WORK TASK |
Gather, from the listing beneath this task, every line holding the string "with".

ENTRIES SHOWN |
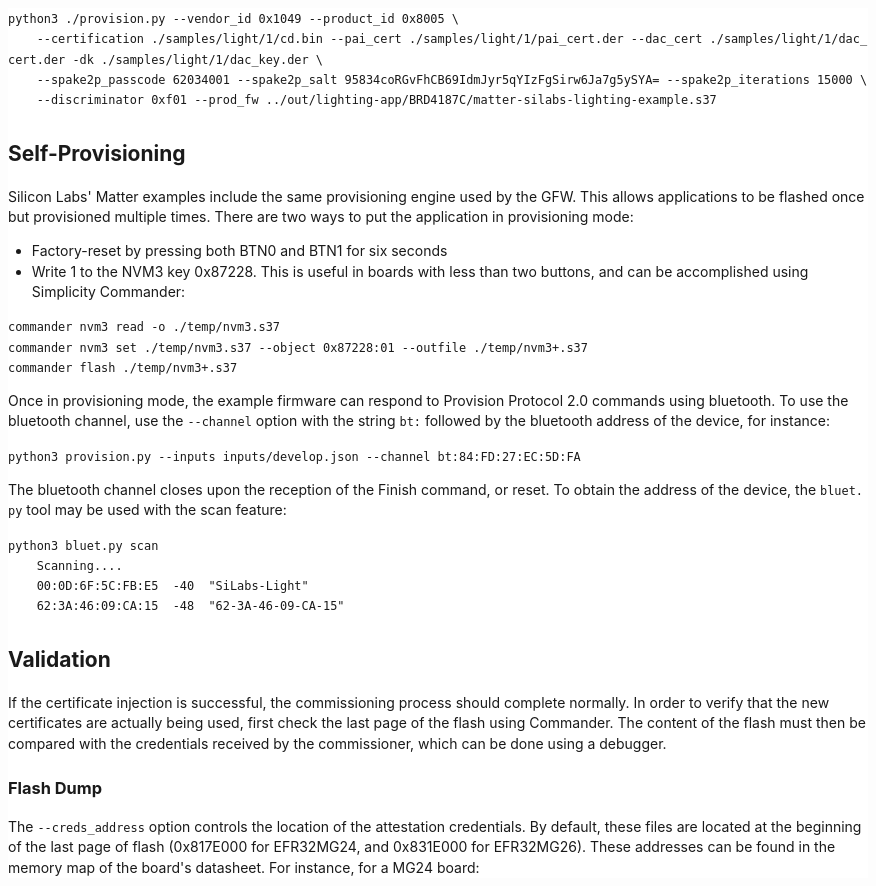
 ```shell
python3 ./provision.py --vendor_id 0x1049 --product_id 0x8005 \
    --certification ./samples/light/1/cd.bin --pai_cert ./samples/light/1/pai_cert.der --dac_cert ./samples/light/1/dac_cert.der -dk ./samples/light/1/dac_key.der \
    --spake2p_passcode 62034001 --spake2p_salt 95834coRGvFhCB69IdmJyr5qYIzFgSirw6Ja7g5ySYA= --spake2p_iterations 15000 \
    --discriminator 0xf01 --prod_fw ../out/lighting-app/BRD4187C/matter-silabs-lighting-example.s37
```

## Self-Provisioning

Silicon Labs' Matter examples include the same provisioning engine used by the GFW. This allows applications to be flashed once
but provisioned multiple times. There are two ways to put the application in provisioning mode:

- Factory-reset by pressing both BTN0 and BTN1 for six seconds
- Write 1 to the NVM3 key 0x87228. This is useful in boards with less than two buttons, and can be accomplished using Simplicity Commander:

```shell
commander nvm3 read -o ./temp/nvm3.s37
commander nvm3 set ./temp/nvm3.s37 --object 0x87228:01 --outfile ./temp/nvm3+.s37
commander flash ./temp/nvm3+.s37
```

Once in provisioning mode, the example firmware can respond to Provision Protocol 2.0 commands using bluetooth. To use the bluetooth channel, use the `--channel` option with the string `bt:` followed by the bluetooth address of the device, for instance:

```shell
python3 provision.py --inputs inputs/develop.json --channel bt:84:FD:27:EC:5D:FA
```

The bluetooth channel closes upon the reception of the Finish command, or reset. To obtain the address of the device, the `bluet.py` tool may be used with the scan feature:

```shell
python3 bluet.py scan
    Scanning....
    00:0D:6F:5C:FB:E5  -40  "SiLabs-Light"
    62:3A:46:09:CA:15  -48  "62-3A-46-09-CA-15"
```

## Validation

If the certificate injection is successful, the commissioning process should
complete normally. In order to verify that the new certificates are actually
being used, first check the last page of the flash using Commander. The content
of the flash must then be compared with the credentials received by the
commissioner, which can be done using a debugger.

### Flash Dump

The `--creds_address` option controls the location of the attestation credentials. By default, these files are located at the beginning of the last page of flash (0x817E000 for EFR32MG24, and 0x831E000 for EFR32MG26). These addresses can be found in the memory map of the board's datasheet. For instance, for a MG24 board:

RESPONSE TO THIS TASK |
- Write 1 to the NVM3 key 0x87228. This is useful in boards with less than two buttons, and can be accomplished using Simplicity Commander:
Once in provisioning mode, the example firmware can respond to Provision Protocol 2.0 commands using bluetooth. To use the bluetooth channel, use the `--channel` option with the string `bt:` followed by the bluetooth address of the device, for instance:
The bluetooth channel closes upon the reception of the Finish command, or reset. To obtain the address of the device, the `bluet.py` tool may be used with the scan feature:
of the flash must then be compared with the credentials received by the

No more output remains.